Is a luxury apartment complex with “collective” rentals actually an illegal rooming house?
A legal aid attorney argued that it is, as she defended a tenant facing eviction from one of the new high-end apartment complexes that have popped up in recent years on the downtown edge of Wooster Square.
That complex is the 299-unit Olive & Wooster.
New Haven Legal Assistance Association attorney Rachel Scotch submitted her unlicensed-rooming-house argument last November in a filing made during an eviction case that was settled in housing court on Feb. 11. The landlord had filed to evict the tenant for nonpayment of rent back in September 2024.

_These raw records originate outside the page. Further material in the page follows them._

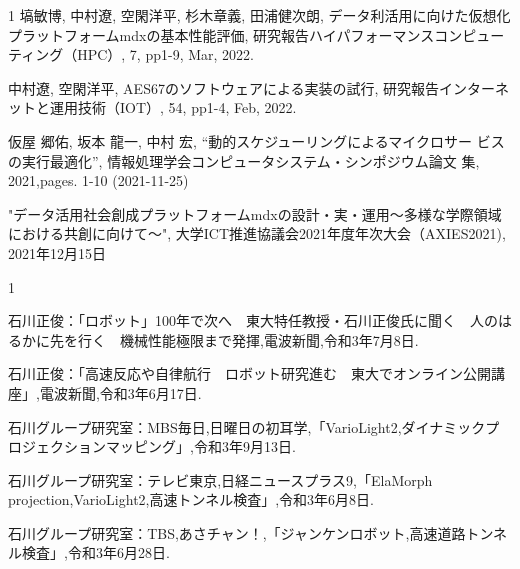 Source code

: \begin{発表}{1}
塙敏博, 中村遼, 空閑洋平, 杉木章義, 田浦健次朗, データ利活用に向けた仮想化プラットフォームmdxの基本性能評価, 研究報告ハイパフォーマンスコンピューティング（HPC）, 7, pp1-9, Mar, 2022.

中村遼, 空閑洋平, AES67のソフトウェアによる実装の試行, 研究報告インターネットと運用技術（IOT）, 54, pp1-4, Feb, 2022.

仮屋 郷佑, 坂本 龍一, 中村 宏, ``動的スケジューリングによるマイクロサー
ビスの実行最適化'', 情報処理学会コンピュータシステム・シンポジウム論文
集, 2021,pages. 1-10 (2021-11-25)


"データ活用社会創成プラットフォームmdxの設計・実・運用〜多様な学際領域における共創に向けて～", 大学ICT推進協議会2021年度年次大会（AXIES2021), 2021年12月15日
\end{発表}




\begin{報道}{1}

石川正俊：「ロボット」100年で次へ　東大特任教授・石川正俊氏に聞く　人のはるかに先を行く　機械性能極限まで発揮,電波新聞,令和3年7月8日.

石川正俊：「高速反応や自律航行　ロボット研究進む　東大でオンライン公開講座」,電波新聞,令和3年6月17日.

石川グループ研究室：MBS毎日,日曜日の初耳学,「VarioLight2,ダイナミックプロジェクションマッピング」,令和3年9月13日.

石川グループ研究室：テレビ東京,日経ニュースプラス9,「ElaMorph projection,VarioLight2,高速トンネル検査」,令和3年6月8日.

石川グループ研究室：TBS,あさチャン！,「ジャンケンロボット,高速道路トンネル検査」,令和3年6月28日.


\end{報道}
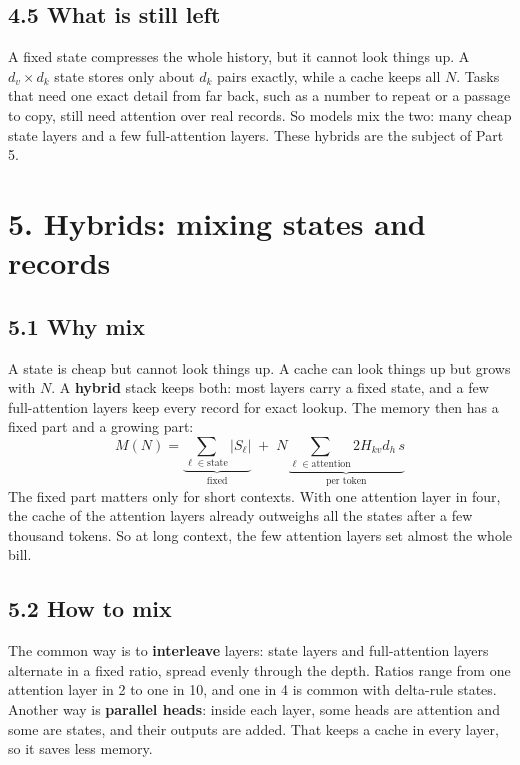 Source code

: \documentclass[11pt]{article}
\begin{document}
\subsection{4.5 What is still left}

A fixed state compresses the whole history, but it cannot look things up. A \(d_v\times d_k\) state stores only about \(d_k\) pairs exactly, while a cache keeps all \(N\). Tasks that need one exact detail from far back, such as a number to repeat or a passage to copy, still need attention over real records. So models mix the two: many cheap state layers and a few full-attention layers. These hybrids are the subject of Part 5.

\section{5. Hybrids: mixing states and records}

\subsection{5.1 Why mix}

A state is cheap but cannot look things up. A cache can look things up but grows with \(N\). A \textbf{hybrid} stack keeps both: most layers carry a fixed state, and a few full-attention layers keep every record for exact lookup. The memory then has a fixed part and a growing part:
\[
M(N)=\underbrace{\sum_{\ell\in\text{state}}|S_\ell|}_{\text{fixed}}\;+\;N\underbrace{\sum_{\ell\in\text{attention}}2H_{kv}d_h\,s}_{\text{per token}}
\]
The fixed part matters only for short contexts. With one attention layer in four, the cache of the attention layers already outweighs all the states after a few thousand tokens. So at long context, the few attention layers set almost the whole bill.

\subsection{5.2 How to mix}

The common way is to \textbf{interleave} layers: state layers and full-attention layers alternate in a fixed ratio, spread evenly through the depth. Ratios range from one attention layer in 2 to one in 10, and one in 4 is common with delta-rule states. Another way is \textbf{parallel heads}: inside each layer, some heads are attention and some are states, and their outputs are added. That keeps a cache in every layer, so it saves less memory.
\end{document}
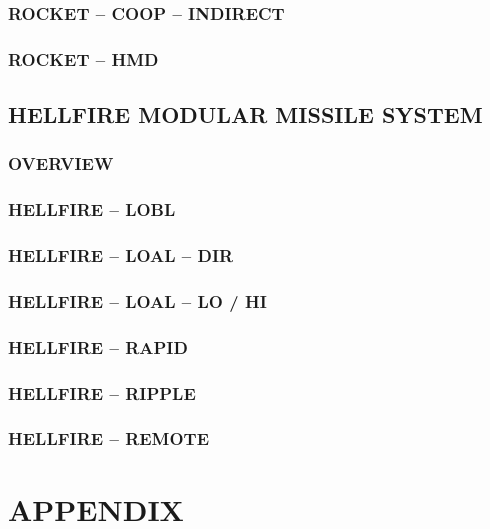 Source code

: \documentclass[fontHelvetica]{TechCheck}
\begin{document}
	\subsection{ROCKET -- COOP -- INDIRECT}
	\subsection{ROCKET -- HMD}

	\clearpage

	\section{HELLFIRE MODULAR MISSILE SYSTEM}
	\subsection{OVERVIEW}
	\subsection{HELLFIRE -- LOBL}
	\subsection{HELLFIRE -- LOAL -- DIR}
	\subsection{HELLFIRE -- LOAL -- LO / HI}
	\subsection{HELLFIRE -- RAPID}
	\subsection{HELLFIRE -- RIPPLE}
	\subsection{HELLFIRE -- REMOTE}

	\cleardoublepage

	\chapter{APPENDIX}
	\minitoc
	\cleardoublepage



  \cleardoublepage

\iftoggle{print}{
	\pagestyle{empty}
	\newpage \null
	\thumbwide
	\newpage \null
}{}
\end{document}
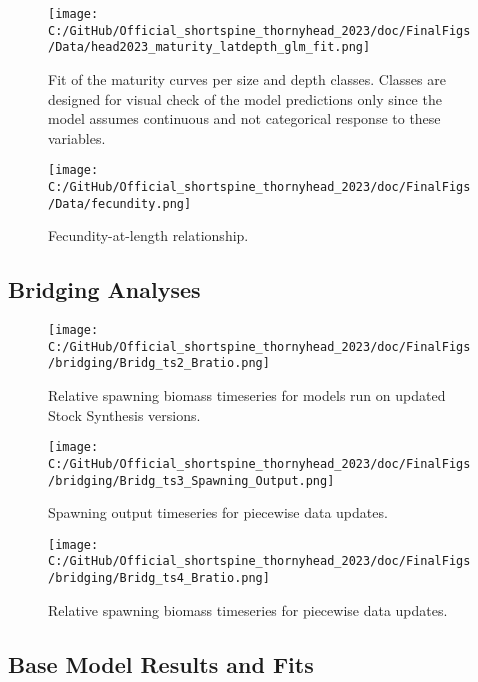 \documentclass[11pt,
  letterpaper,
]{article}
\begin{document}
\begin{figure}
\centering
\texttt{[image: C:/GitHub/Official\_shortspine\_thornyhead\_2023/doc/FinalFigs/Data/head2023\_maturity\_latdepth\_glm\_fit.png]}
\caption{Fit of the maturity curves per size and depth classes. Classes are designed for visual check of the model predictions only since the model assumes continuous and not categorical response to these variables.\label{fig:mat1}}
\end{figure}

\begin{figure}
\centering
\texttt{[image: C:/GitHub/Official\_shortspine\_thornyhead\_2023/doc/FinalFigs/Data/fecundity.png]}
\caption{Fecundity-at-length relationship.\label{fig:fec}}
\end{figure}

\clearpage

\hypertarget{bridging-analyses}{%
\subsection{Bridging Analyses}\label{bridging-analyses}}

\begin{figure}
\centering
\texttt{[image: C:/GitHub/Official\_shortspine\_thornyhead\_2023/doc/FinalFigs/bridging/Bridg\_ts2\_Bratio.png]}
\caption{Relative spawning biomass timeseries for models run on updated Stock Synthesis versions.\label{fig:bridge_bratio}}
\end{figure}

\begin{figure}
\centering
\texttt{[image: C:/GitHub/Official\_shortspine\_thornyhead\_2023/doc/FinalFigs/bridging/Bridg\_ts3\_Spawning\_Output.png]}
\caption{Spawning output timeseries for piecewise data updates.\label{fig:bridge_spawnout_data}}
\end{figure}

\begin{figure}
\centering
\texttt{[image: C:/GitHub/Official\_shortspine\_thornyhead\_2023/doc/FinalFigs/bridging/Bridg\_ts4\_Bratio.png]}
\caption{Relative spawning biomass timeseries for piecewise data updates.\label{fig:bridge_bratio_data}}
\end{figure}

\clearpage

\hypertarget{base-model-results-and-fits}{%
\subsection{Base Model Results and Fits}\label{base-model-results-and-fits}}
\end{document}
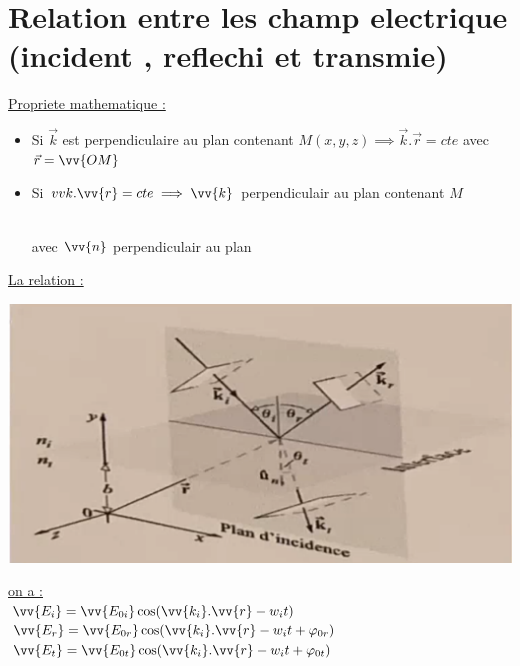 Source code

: \documentclass[12pt]{book}
\begin{document}
        \section{Relation entre les champ electrique (incident , reflechi et transmie)}
            \underline{Propriete mathematique :} 
            \begin{itemize}
                \item Si $\vec{k}$ est perpendiculaire au plan contenant $M(x,y,z) \implies \vec{k}.\vec{r} = cte$ avec $\vec{r}=\vv{OM}$
                \item Si $vv{k}.\vv{r} =cte \implies \vv{k} $ perpendiculair au plan contenant $M$ 
                \begin{center}
                     \\
                    avec $\vv{n}$ perpendiculair au plan
                \end{center}
            \end{itemize}
            \underline{La relation :} 
            \begin{center}
                \includegraphics[width = 0.6\linewidth]{pic/incident_reflechie_transmims.png}
            \end{center}
            \underline{on a :} \\
                $ \vv{E_i} = \vv{E_{0i}}\cos(\vv{k_i}.\vv{r}-w_it) $ \\
                $ \vv{E_r} = \vv{E_{0r}}\cos(\vv{k_i}.\vv{r}-w_it + \varphi_{0r}) $ \\
                $ \vv{E_t} = \vv{E_{0t}}\cos(\vv{k_i}.\vv{r}-w_it + \varphi_{0t}) $ \\
                
\end{document}
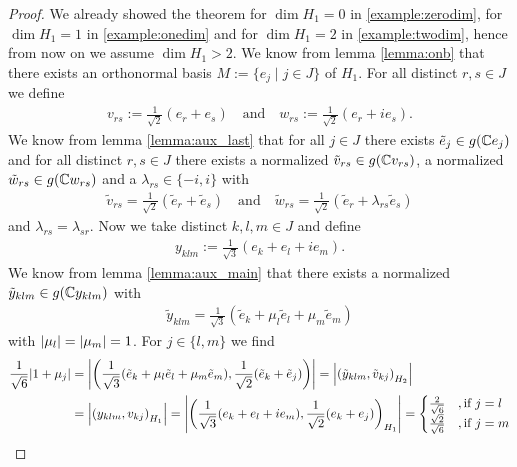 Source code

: \begin{proof}
	We already showed the theorem for $\dim H_1 = 0$ in \ref{example:zerodim}, for $\dim H_1 = 1$ in \ref{example:onedim} and for $\dim H_1 = 2$ in \ref{example:twodim}, hence from now on we assume $\dim H_1 > 2$. We know from lemma \ref{lemma:onb} that there exists an orthonormal basis $M := \{e_j \mid j \in J\}$ of $H_1$. For all distinct $r,s \in J$ we define
	\begin{align*}
		v_{rs} := \frac{1}{\sqrt{2}}(e_r + e_s) \quad \text{and} \quad w_{rs} := \frac{1}{\sqrt{2}}(e_r + ie_s).
	\end{align*}
	 We know from lemma \ref{lemma:aux_last} that for all $j \in J$ there exists $\tilde{e}_j \in g(\mathbb{C} e_j)$ and for all distinct $r,s \in J$ there exists a normalized $\tilde{v}_{rs} \in g(\mathbb{C} v_{rs})$, a normalized $\tilde{w}_{rs} \in g(\mathbb{C} w_{rs})$ and a $\lambda_{rs} \in \{-i, i\}$ with 
	 \begin{align*}
	 \tilde{v}_{rs} = \frac{1}{\sqrt{2}}(\tilde{e}_r + \tilde{e}_s) \quad \text{and} \quad \tilde{w}_{rs} = \frac{1}{\sqrt{2}}(\tilde{e}_r + \lambda_{rs} \tilde{e}_s)
	 \end{align*}
	 and $\lambda_{rs} = \lambda_{sr}$. Now we take distinct $k,l,m \in J$ and define
	 \begin{align*}
	 	y_{klm} := \frac{1}{\sqrt{3}}(e_k + e_l + ie_m).
	 \end{align*}
	 We know from lemma \ref{lemma:aux_main} that there exists a normalized $\tilde{y}_{klm} \in g(\mathbb{C} y_{klm})$ with 
	 \begin{align*}
	 	\tilde{y}_{klm} = \frac{1}{\sqrt{3}}(\tilde{e}_k + \mu_l \tilde{e}_l + \mu_m \tilde{e}_m)
	 \end{align*}
	 with ${\left | \mu_l \right |} = {\left | \mu_m \right |} = 1$. For $j \in \{l,m\}$ we find
	 \begin{align*}
	 	\frac{1}{\sqrt{6}} {\left | 1 + \mu_j \right |} &= {\left | {\left ( \frac{1}{\sqrt{3}}(\tilde{e}_k + \mu_l \tilde{e}_l + \mu_m \tilde{e}_m), \frac{1}{\sqrt{2}}(\tilde{e}_k + \tilde{e}_j) \right )} \right |} = {\left | {\left ( \tilde{y}_{klm}, \tilde{v}_{kj} \right )}_{H_2} \right |} \\
	 	&= {\left | {\left ( y_{klm}, v_{kj} \right )}_{H_1} \right |} = {\left | {\left ( \frac{1}{\sqrt{3}}(e_k + e_l + ie_m), \frac{1}{\sqrt{2}}(e_k + e_j) \right )}_{H_1} \right |} = 
	 	\begin{cases}
	 		\frac{2}{\sqrt{6}} &, \text{if } j = l \\
	 		\frac{\sqrt{2}}{\sqrt{6}} &, \text{if } j = m
	 	\end{cases}
	\end{align*}

\end{proof}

In the “Special Defense” filing in the eviction case, Scotch argued that because her client was allegedly renting a single room (with a unique lock and room number) for exclusive use in a four-bedroom apartment, and because the rooms in the apartment were all leased separately, the complex was operating as an unlicensed rooming house in violation of city ordinances.
The definition of a rooming house, under the city’s housing code, is “any dwelling, or that part of any dwelling, containing one (1) or more rooming units in which space is let by the owner or operator to four (4) or more persons,” which is what the property’s developer advertised as the appeal of Olive & Wooster’s “collective” apartments back in 2022 (see more below).
The city has spent the last several years battling with illegal rooming houses, which often have code violations that make them unsafe. New Haven recently reached a $14.5 million settlement with the estates of two men who died during a fire in an illegal rooming house in 2019. But those illegal rooming houses have largely been in older units and much smaller buildings, and the residents skew toward tenants looking for cheap rent.
Olive & Wooster, with its own pool, fitness center and even a dog grooming room, doesn’t fit that bill.
“[Rooming houses] need to be zoned and regulated. They have to be safe, and a lot of times when they’re being done illegally they are not safe,” Scotch told the Independent when asked about her rooming-house defense in this eviction case. “The risk is that there’s not safe egress. That’s usually the number one thing that happens with these places.”
She also stressed that safe and legal rooming houses often help people find housing in a city with a serious shortage. “We need legal ones, and a lot more of them. And not luxury,” she said.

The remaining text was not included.